It’s hard to imagine the joy I felt this morning catching the bus to work and finally seeing someone else actually using a Snapper Card.
I had been quietly trying to convince myself that the seemingly slow uptake of this local version of London’s Oyster card was due to unspent currency of 10-ride bus tickets – but alas there always seemed to be too much hard cash being exchanged between driver and passenger to validate this one. But at least we haven’t (yet) got the problems that the Oyster has, where the encrypted security algorithm technology has just been cracked, and the cards can now be hacked: and London’s new Mayor has pulled the plug on the current system.
However: no reason to be smug. Wellington has not been the fastest in New Zealand to issue such a system. Dunedin’s Go-card (offering a 10% discount) has been out since the end of last year, likewise with Christchurch’s Metrocard, and Auckland has its Go-rider, all three of which, it seems, can be loaded with $ by the bus driver, unlike our Snapper, which it seems requires visiting an “approved Snapper agent.”
Comparisons between these “smart-cards” is interesting. The Go-card costs $5, the Go-rider $7.50, and the Metrocard is free. The Snapper tops the lot with a grand price of $10 – going up to $15 by the end of October The discounts also vary hugely from 0% (Auckland), 10% (Dunedin) to a grand 25% (Christchurch and Wellington).From my quick look at these it seems Christchurch’s Metrocard is not only the best dealt from the get-go – but the system of prices and use is more astute. Wellington is still stuck with a fare-zone mentality, whereas Christchurch, like several other international cities (even Canberra), has a one price structure ($2.80; $2.10 on the Metrocard) and a two hours transfer, plus a maximum charge of $4.20 for a day.
By comparison the Snapper, despite its better graphic design and snappier name, requires the tedium of “tagging” on and off with the constant threat of a maximum fare being charged for those of us who forget the second half of the fare-transaction. The Metrocard appears also to be fully integrated, able to be used on the Red Bus, Leopard, Christchurch Bus Services, the Orbiter, the Metrostar and the Diamond Harbour Ferry, while anyone wanting to catch a Newlands bus has still to resort to searching for cash. Poneke has covered this further in his column, and thankfully reports that the Snapper system does not run on Windows Vista: its Linux of course, not Mac.

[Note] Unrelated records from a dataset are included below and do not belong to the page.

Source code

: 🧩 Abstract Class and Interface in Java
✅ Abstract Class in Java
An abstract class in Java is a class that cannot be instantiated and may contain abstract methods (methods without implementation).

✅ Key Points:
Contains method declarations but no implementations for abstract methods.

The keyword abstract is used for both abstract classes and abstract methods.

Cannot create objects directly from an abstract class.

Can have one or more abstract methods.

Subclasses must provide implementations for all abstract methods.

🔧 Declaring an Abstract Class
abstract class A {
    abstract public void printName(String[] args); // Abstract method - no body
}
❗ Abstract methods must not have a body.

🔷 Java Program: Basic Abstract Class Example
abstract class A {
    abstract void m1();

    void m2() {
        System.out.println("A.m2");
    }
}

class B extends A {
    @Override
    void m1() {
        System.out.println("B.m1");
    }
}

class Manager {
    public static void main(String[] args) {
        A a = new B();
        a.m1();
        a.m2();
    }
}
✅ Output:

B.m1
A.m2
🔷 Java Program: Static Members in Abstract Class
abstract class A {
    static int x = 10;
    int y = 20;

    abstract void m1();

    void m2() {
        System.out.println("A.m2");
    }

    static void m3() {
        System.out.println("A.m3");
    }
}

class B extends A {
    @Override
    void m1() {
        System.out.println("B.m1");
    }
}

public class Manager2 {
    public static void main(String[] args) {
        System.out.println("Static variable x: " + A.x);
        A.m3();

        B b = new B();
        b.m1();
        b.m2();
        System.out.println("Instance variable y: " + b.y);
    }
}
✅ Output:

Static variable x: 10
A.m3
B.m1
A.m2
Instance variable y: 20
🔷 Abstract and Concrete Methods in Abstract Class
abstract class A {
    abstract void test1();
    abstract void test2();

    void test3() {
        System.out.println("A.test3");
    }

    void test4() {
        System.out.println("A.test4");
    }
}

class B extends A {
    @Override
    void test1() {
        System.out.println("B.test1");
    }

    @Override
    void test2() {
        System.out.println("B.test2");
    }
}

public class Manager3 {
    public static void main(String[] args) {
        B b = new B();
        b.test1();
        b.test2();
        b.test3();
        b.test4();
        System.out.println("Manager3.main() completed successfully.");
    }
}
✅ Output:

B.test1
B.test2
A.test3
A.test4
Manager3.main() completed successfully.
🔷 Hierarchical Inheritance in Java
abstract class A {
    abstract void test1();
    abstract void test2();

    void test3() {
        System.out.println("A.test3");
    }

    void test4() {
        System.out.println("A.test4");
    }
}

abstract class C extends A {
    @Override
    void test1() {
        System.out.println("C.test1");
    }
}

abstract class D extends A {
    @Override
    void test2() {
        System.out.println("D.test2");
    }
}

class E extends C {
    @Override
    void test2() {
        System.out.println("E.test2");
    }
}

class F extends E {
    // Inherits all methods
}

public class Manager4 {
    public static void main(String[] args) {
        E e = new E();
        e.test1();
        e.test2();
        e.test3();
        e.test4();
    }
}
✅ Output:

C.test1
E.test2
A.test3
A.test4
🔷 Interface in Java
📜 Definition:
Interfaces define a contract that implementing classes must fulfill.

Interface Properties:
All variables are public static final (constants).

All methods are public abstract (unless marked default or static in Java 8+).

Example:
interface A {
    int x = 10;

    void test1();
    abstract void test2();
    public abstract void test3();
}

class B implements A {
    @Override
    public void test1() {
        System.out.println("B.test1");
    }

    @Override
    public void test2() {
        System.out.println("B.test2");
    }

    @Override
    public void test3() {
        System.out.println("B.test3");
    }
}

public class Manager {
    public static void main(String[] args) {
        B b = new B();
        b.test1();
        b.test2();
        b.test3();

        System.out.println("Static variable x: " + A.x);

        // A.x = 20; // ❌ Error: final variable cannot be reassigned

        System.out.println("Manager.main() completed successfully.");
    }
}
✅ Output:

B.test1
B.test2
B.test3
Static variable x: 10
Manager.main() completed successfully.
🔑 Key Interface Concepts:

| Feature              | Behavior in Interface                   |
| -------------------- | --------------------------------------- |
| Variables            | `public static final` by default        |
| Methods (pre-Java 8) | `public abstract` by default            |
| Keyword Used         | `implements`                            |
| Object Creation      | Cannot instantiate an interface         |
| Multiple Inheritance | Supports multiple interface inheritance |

While I think the move to the Snapper is a good one, the system hasn’t really taken full advantage of this opportunity to make public transport truely appealing to the masses: instead crudely making the Snapper fit to an old system of fare thinking. We need to move to the one fare, 2hr transfer, maximum daily limit system, and the ability to give drivers $ to top up the card. “Tagging” on and off is cumbersome – a rethink is needed.